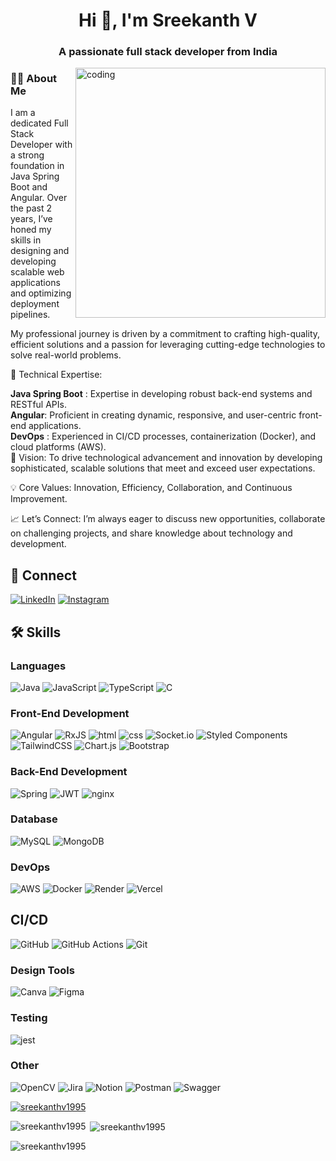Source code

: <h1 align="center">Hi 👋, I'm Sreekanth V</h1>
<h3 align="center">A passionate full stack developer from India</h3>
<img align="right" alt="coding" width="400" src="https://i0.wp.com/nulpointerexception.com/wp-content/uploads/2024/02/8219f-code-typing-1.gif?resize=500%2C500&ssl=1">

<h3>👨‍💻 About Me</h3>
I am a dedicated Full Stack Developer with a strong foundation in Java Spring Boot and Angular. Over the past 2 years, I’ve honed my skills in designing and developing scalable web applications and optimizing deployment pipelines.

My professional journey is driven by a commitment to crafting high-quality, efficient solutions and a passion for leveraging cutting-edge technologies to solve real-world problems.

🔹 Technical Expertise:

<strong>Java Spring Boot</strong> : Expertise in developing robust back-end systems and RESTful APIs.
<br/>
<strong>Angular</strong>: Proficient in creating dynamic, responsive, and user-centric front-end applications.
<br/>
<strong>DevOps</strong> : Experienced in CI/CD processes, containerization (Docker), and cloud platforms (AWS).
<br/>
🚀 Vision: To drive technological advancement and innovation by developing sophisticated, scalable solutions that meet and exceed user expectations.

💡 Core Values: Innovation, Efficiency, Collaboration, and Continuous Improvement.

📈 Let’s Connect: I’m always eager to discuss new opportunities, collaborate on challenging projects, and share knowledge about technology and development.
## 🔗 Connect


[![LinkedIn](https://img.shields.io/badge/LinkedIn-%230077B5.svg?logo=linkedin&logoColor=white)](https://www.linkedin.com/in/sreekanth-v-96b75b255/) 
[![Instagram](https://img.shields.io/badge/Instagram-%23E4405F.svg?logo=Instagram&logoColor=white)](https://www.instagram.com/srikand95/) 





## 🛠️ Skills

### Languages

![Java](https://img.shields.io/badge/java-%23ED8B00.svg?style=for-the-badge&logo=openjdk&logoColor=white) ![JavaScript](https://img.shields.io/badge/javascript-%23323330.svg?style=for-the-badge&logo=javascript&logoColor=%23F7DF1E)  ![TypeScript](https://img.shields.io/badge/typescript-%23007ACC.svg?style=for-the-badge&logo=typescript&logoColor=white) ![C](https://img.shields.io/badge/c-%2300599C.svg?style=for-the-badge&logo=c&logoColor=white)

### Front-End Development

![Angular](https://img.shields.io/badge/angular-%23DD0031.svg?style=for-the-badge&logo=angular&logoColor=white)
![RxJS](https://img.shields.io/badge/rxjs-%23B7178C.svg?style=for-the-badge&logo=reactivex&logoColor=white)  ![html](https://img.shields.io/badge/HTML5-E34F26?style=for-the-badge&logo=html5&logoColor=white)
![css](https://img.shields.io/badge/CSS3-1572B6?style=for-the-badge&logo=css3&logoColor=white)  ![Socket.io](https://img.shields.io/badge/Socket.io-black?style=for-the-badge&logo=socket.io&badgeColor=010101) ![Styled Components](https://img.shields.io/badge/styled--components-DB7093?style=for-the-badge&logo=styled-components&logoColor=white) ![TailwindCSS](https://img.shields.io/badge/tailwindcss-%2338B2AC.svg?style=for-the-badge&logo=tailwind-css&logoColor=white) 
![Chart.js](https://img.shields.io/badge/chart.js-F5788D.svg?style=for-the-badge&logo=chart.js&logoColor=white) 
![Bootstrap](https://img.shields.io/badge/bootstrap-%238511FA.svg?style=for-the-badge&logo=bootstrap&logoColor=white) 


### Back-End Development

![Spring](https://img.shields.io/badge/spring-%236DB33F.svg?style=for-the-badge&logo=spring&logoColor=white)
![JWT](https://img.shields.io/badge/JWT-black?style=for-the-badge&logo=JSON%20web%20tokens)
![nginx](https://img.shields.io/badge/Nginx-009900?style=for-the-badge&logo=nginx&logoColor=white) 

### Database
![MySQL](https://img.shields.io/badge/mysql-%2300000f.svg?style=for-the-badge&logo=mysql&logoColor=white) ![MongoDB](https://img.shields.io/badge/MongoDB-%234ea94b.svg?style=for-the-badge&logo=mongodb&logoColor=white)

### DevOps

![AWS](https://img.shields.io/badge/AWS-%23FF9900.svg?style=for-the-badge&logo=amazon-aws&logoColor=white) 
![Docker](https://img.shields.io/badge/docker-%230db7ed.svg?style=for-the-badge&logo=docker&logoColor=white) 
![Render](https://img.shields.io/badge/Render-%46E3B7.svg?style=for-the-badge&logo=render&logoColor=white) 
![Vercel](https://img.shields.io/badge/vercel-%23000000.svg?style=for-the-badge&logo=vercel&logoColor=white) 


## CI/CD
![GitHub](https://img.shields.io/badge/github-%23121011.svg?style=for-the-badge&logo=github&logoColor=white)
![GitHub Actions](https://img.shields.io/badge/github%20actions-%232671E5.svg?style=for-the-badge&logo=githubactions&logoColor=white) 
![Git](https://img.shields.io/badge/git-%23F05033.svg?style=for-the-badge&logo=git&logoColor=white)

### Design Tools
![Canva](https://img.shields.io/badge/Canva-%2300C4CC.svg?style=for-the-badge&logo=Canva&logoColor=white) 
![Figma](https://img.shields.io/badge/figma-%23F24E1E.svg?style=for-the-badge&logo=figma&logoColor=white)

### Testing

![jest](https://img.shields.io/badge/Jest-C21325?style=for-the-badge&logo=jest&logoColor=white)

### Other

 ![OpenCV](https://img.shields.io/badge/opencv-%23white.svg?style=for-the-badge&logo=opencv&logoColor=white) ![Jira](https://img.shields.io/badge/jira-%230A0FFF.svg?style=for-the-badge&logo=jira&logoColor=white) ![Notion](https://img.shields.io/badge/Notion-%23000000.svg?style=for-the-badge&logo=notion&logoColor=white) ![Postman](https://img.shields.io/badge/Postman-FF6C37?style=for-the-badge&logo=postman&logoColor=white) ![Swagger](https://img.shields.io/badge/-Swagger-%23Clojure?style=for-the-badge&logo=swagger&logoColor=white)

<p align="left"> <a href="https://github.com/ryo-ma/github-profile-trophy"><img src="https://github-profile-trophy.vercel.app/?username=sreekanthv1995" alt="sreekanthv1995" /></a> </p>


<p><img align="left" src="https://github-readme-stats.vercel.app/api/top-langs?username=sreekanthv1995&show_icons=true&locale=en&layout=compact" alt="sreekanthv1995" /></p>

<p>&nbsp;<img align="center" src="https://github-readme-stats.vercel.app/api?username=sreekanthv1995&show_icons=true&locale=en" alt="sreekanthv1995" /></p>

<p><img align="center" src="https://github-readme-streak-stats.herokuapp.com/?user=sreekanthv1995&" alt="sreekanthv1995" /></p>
...
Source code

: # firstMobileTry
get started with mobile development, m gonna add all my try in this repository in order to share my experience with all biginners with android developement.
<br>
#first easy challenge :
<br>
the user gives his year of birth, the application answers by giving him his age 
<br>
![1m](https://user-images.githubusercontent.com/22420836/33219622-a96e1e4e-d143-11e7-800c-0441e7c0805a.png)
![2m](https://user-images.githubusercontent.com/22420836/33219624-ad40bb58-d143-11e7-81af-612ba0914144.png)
--
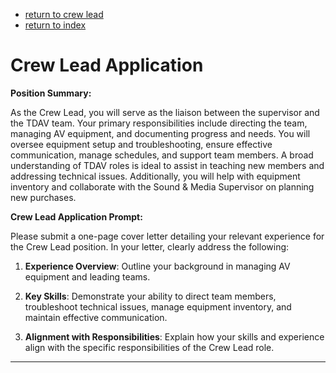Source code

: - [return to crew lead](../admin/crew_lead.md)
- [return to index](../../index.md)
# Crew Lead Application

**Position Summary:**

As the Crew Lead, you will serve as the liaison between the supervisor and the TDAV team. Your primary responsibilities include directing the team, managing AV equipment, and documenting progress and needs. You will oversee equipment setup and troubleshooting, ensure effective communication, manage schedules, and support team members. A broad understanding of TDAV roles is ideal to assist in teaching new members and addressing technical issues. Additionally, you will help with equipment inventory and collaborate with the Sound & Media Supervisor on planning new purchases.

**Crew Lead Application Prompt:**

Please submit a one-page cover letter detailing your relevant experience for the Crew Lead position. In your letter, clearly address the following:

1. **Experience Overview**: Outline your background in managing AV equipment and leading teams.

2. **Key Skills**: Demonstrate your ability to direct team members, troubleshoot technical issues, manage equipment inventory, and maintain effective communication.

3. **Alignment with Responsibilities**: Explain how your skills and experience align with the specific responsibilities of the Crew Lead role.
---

▸ Exercise aim
How many of the lines above include the word "githubusercontent"? Give that number without comment.

▸ Task output
2